→ **About this exercise**
From the listing below, reproduce exactly the lines starting with the one with "## IPSO 数据模型" and going on through the one with "Add /action to", both ends kept. No picture is copied.

→ **Available data**

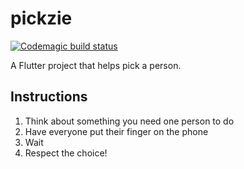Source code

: # pickzie

[![Codemagic build status](https://api.codemagic.io/apps/5c759281f9c7b60014a7ba5d/5c759281f9c7b60014a7ba5c/status_badge.svg)](https://codemagic.io/apps/5c759281f9c7b60014a7ba5d/5c759281f9c7b60014a7ba5c/latest_build)

A Flutter project that helps pick a person.

## Instructions

1. Think about something you need one person to do
2. Have everyone put their finger on the phone
3. Wait
4. Respect the choice!
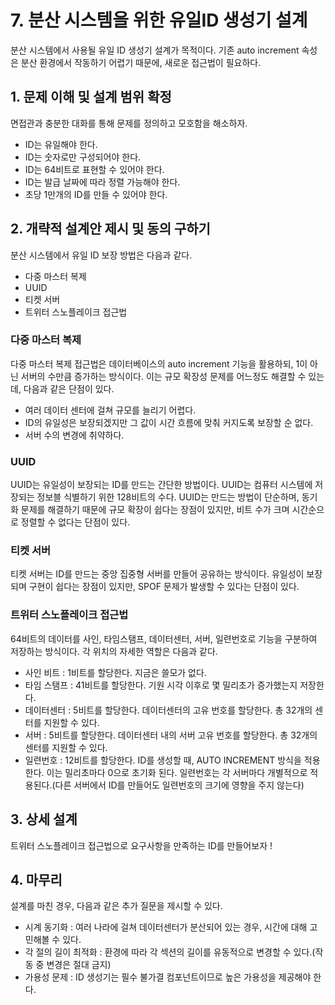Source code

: # 7. 분산 시스템을 위한 유일ID 생성기 설계

분산 시스템에서 사용될 유일 ID 생성기 설계가 목적이다. 기존 auto increment 속성은 분산 환경에서 작동하기 어렵기 때문에, 새로운 접근법이 필요하다.

## 1. 문제 이해 및 설계 범위 확정

면접관과 충분한 대화를 통해 문제를 정의하고 모호함을 해소하자. 

- ID는 유일해야 한다.
- ID는 숫자로만 구성되어야 한다.
- ID는 64비트로 표현할 수 있어야 한다.
- ID는 발급 날짜에 따라 정렬 가능해야 한다.
- 초당 1만개의 ID를 만들 수 있어야 한다.

## 2. 개략적 설계안 제시 및 동의 구하기

분산 시스템에서 유일 ID 보장 방법은 다음과 같다.

- 다중 마스터 복제
- UUID
- 티켓 서버
- 트위터 스노플레이크 접근법

### 다중 마스터 복제

다중 마스터 복제 접근법은 데이터베이스의 auto increment 기능을 활용하되, 1이 아닌 서버의 수만큼 증가하는 방식이다. 이는 규모 확장성 문제를 어느정도 해결할 수 있는데, 다음과 같은 단점이 있다.

- 여러 데이터 센터에 걸쳐 규모를 늘리기 어렵다.
- ID의 유일성은 보장되겠지만 그 값이 시간 흐름에 맞춰 커지도록 보장할 순 없다.
- 서버 수의 변경에 취약하다.

### UUID

UUID는 유일성이 보장되는 ID를 만드는 간단한 방법이다. UUID는 컴퓨터 시스템에 저장되는 정보블 식별하기 위한 128비트의 수다. UUID는 만드는 방법이 단순하며, 동기화 문제를 해결하기 때문에 규모 확장이 쉽다는 장점이 있지만, 비트 수가 크며 시간순으로 정렬할 수 없다는 단점이 있다.

### 티켓 서버

티켓 서버는 ID를 만드는 중앙 집중형 서버를 만들어 공유하는 방식이다. 유일성이 보장되며 구현이 쉽다는 장점이 있지만, SPOF 문제가 발생할 수 있다는 단점이 있다.

### 트위터 스노플레이크 접근법

64비트의 데이터를 사인, 타임스탬프, 데이터센터, 서버, 일련번호로 기능을 구분하여 저장하는 방식이다. 각 위치의 자세한 역할은 다음과 같다.

- 사인 비트 : 1비트를 할당한다. 지금은 쓸모가 없다.
- 타임 스탬프 : 41비트를 할당한다. 기원 시각 이후로 몇 밀리초가 증가했는지 저장한다.
- 데이터센터 : 5비트를 할당한다. 데이터센터의 고유 번호를 할당한다. 총 32개의 센터를 지원할 수 있다.
- 서버 : 5비트를 할당한다. 데이터센터 내의 서버 고유 번호를 할당한다. 총 32개의 센터를 지원할 수 있다.
- 일련번호 : 12비트를 할당한다. ID를 생성할 때, AUTO INCREMENT 방식을 적용한다. 이는 밀리초마다 0으로 초기화 된다. 일련번호는 각 서버마다 개별적으로 적용된다.(다른 서버에서 ID를 만들어도 일련번호의 크기에 영향을 주지 않는다)

## 3. 상세 설계

트위터 스노플레이크 접근법으로 요구사항을 만족하는 ID를 만들어보자 !

## 4. 마무리

설계를 마친 경우, 다음과 같은 추가 질문을 제시할 수 있다.

- 시계 동기화 : 여러 나라에 걸쳐 데이터센터가 분산되어 있는 경우, 시간에 대해 고민해볼 수 있다.
- 각 절의 길이 최적화 : 환경에 따라 각 섹션의 길이를 유동적으로 변경할 수 있다.(작동 중 변경은 절대 금지)
- 가용성 문제 : ID 생성기는 필수 불가결 컴포넌트이므로 높은 가용성을 제공해야 한다.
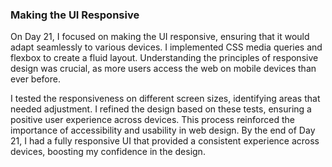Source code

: ### Making the UI Responsive
On Day 21, I focused on making the UI responsive, ensuring that it would adapt seamlessly to various devices. I implemented CSS media queries and flexbox to create a fluid layout. Understanding the principles of responsive design was crucial, as more users access the web on mobile devices than ever before.

I tested the responsiveness on different screen sizes, identifying areas that needed adjustment. I refined the design based on these tests, ensuring a positive user experience across devices. This process reinforced the importance of accessibility and usability in web design. By the end of Day 21, I had a fully responsive UI that provided a consistent experience across devices, boosting my confidence in the design.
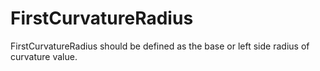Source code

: FirstCurvatureRadius
====================

FirstCurvatureRadius should be defined as the base or left side radius of curvature value.
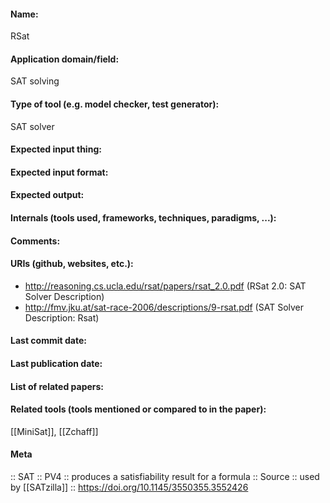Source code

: #### Name:
RSat

#### Application domain/field:
SAT solving

#### Type of tool (e.g. model checker, test generator):
SAT solver

#### Expected input thing:

#### Expected input format:

#### Expected output:

#### Internals (tools used, frameworks, techniques, paradigms, ...):

#### Comments:

#### URIs (github, websites, etc.):
- http://reasoning.cs.ucla.edu/rsat/papers/rsat_2.0.pdf (RSat 2.0: SAT Solver Description)
- http://fmv.jku.at/sat-race-2006/descriptions/9-rsat.pdf (SAT Solver Description: Rsat)

#### Last commit date:

#### Last publication date:

#### List of related papers:

#### Related tools (tools mentioned or compared to in the paper):
[[MiniSat]], [[Zchaff]]

#### Meta
:: SAT
:: PV4 :: produces a satisfiability result for a formula
:: Source :: used by [[SATzilla]] :: https://doi.org/10.1145/3550355.3552426
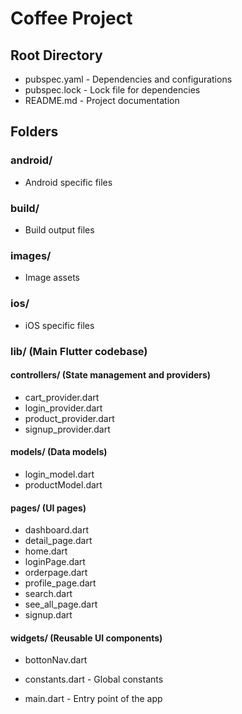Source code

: # Coffee Project

## Root Directory
- pubspec.yaml - Dependencies and configurations
- pubspec.lock - Lock file for dependencies
- README.md - Project documentation

## Folders
### android/
- Android specific files

### build/
- Build output files

### images/
- Image assets

### ios/
- iOS specific files

### lib/ (Main Flutter codebase)
#### controllers/ (State management and providers)
- cart_provider.dart
- login_provider.dart
- product_provider.dart
- signup_provider.dart

#### models/ (Data models)
- login_model.dart
- productModel.dart

#### pages/ (UI pages)
- dashboard.dart
- detail_page.dart
- home.dart
- loginPage.dart
- orderpage.dart
- profile_page.dart
- search.dart
- see_all_page.dart
- signup.dart

#### widgets/ (Reusable UI components)
- bottonNav.dart

- constants.dart - Global constants
- main.dart - Entry point of the app
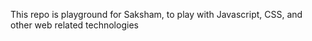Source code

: This repo is playground for Saksham, to play with Javascript, CSS, and other web related technologies 
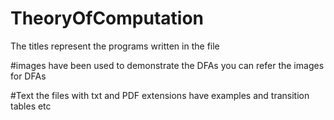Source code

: # TheoryOfComputation

The titles represent the programs written in the file

#images have been used to demonstrate the DFAs
you can refer the images for DFAs

#Text
the files with txt and PDF extensions have examples and transition tables etc
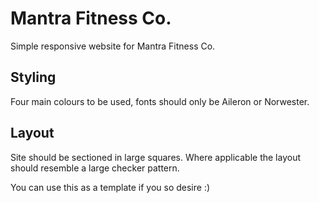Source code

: # Mantra Fitness Co.
Simple responsive website for Mantra Fitness Co.

## Styling
Four main colours to be used, fonts should only be Aileron or Norwester.

## Layout 
Site should be sectioned in large squares. Where applicable the layout should resemble a large checker pattern.

You can use this as a template if you so desire :)
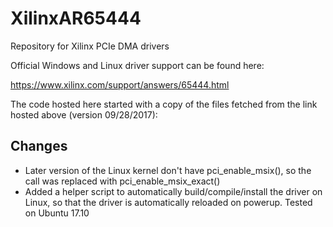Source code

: # XilinxAR65444
Repository for Xilinx PCIe DMA drivers

Official Windows and Linux driver support can be found here:

https://www.xilinx.com/support/answers/65444.html

The code hosted here started with a copy of the files fetched from the link hosted above (version 09/28/2017):

## Changes

 - Later version of the Linux kernel don't have pci_enable_msix(), so the call was replaced with pci_enable_msix_exact()
 - Added a helper script to automatically build/compile/install the driver on Linux, so that the driver is automatically reloaded on powerup. Tested on Ubuntu 17.10

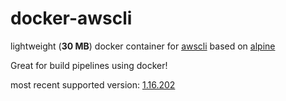 # docker-awscli
lightweight (**30 MB**) docker container for [awscli](https://github.com/aws/aws-cli) based on [alpine](https://alpinelinux.org)

Great for build pipelines using docker!

most recent supported version: 
[1.16.202](https://libraries.io/pypi/awscli/1.16.202)
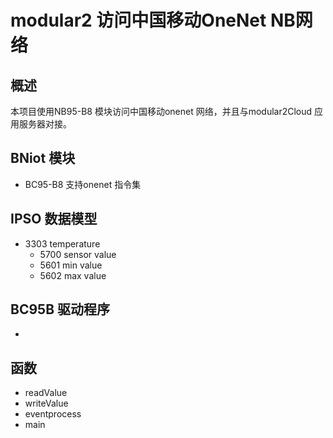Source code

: # modular2 访问中国移动OneNet NB网络
## 概述
本项目使用NB95-B8 模块访问中国移动onenet 网络，并且与modular2Cloud 应用服务器对接。 
##  BNiot 模块
+ BC95-B8 支持onenet 指令集
## IPSO 数据模型
+ 3303 temperature
    + 5700 sensor value
    + 5601 min value
    + 5602 max value
## BC95B 驱动程序
+     
## 函数  
+ readValue
+ writeValue
+ eventprocess
+ main  

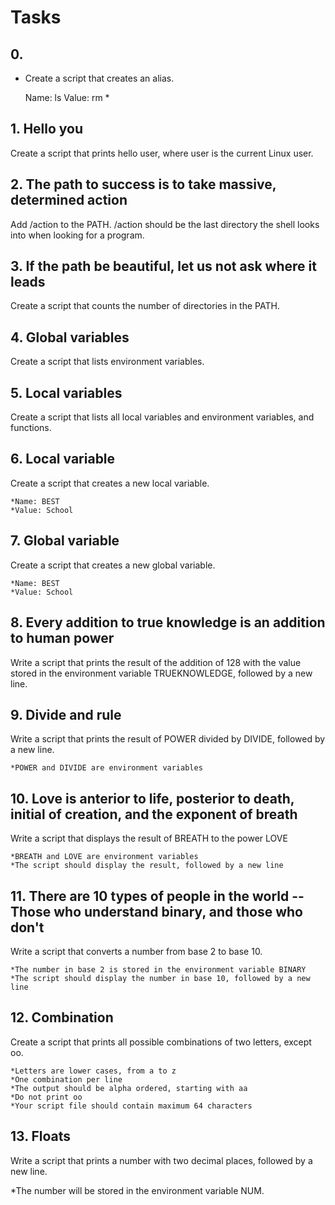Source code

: # Tasks
## 0. <o>
* Create a script that creates an alias.

    Name: ls
    Value: rm *
## 1. Hello you

Create a script that prints hello user, where user is the current Linux user.
## 2. The path to success is to take massive, determined action

Add /action to the PATH. /action should be the last directory the shell looks into when looking for a program.
## 3. If the path be beautiful, let us not ask where it leads

Create a script that counts the number of directories in the PATH.
## 4. Global variables

Create a script that lists environment variables.
## 5. Local variables

Create a script that lists all local variables and environment variables, and functions.
## 6. Local variable

Create a script that creates a new local variable.

    *Name: BEST
    *Value: School
## 7. Global variable

Create a script that creates a new global variable.

    *Name: BEST
    *Value: School

## 8. Every addition to true knowledge is an addition to human power

Write a script that prints the result of the addition of 128 with the value stored in the environment variable TRUEKNOWLEDGE, followed by a new line.
## 9. Divide and rule

Write a script that prints the result of POWER divided by DIVIDE, followed by a new line.

    *POWER and DIVIDE are environment variables
## 10. Love is anterior to life, posterior to death, initial of creation, and the exponent of breath

Write a script that displays the result of BREATH to the power LOVE

    *BREATH and LOVE are environment variables
    *The script should display the result, followed by a new line
## 11. There are 10 types of people in the world -- Those who understand binary, and those who don't

Write a script that converts a number from base 2 to base 10.

    *The number in base 2 is stored in the environment variable BINARY
    *The script should display the number in base 10, followed by a new line
## 12. Combination

Create a script that prints all possible combinations of two letters, except oo.

    *Letters are lower cases, from a to z
    *One combination per line
    *The output should be alpha ordered, starting with aa
    *Do not print oo
    *Your script file should contain maximum 64 characters
## 13. Floats

Write a script that prints a number with two decimal places, followed by a new line.

*The number will be stored in the environment variable NUM.


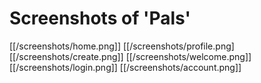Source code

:# Screenshots of 'Pals'

[[/screenshots/home.png]]
[[/screenshots/profile.png]
[[/screenshots/create.png]]
[[/screenshots/welcome.png]]
[[/screenshots/login.png]]
[[/screenshots/account.png]]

→ **Answer space**
## IPSO 数据模型
+ 3303 temperature
    + 5700 sensor value
    + 5601 min value
    + 5602 max value
## BC95B 驱动程序
+     
## 函数  
+ readValue
+ writeValue
+ eventprocess
+ main  

Source code

: # Tasks
## 0. <o>
* Create a script that creates an alias.

    Name: ls
    Value: rm *
## 1. Hello you

Create a script that prints hello user, where user is the current Linux user.
## 2. The path to success is to take massive, determined action

Add /action to the PATH. /action should be the last directory the shell looks into when looking for a program.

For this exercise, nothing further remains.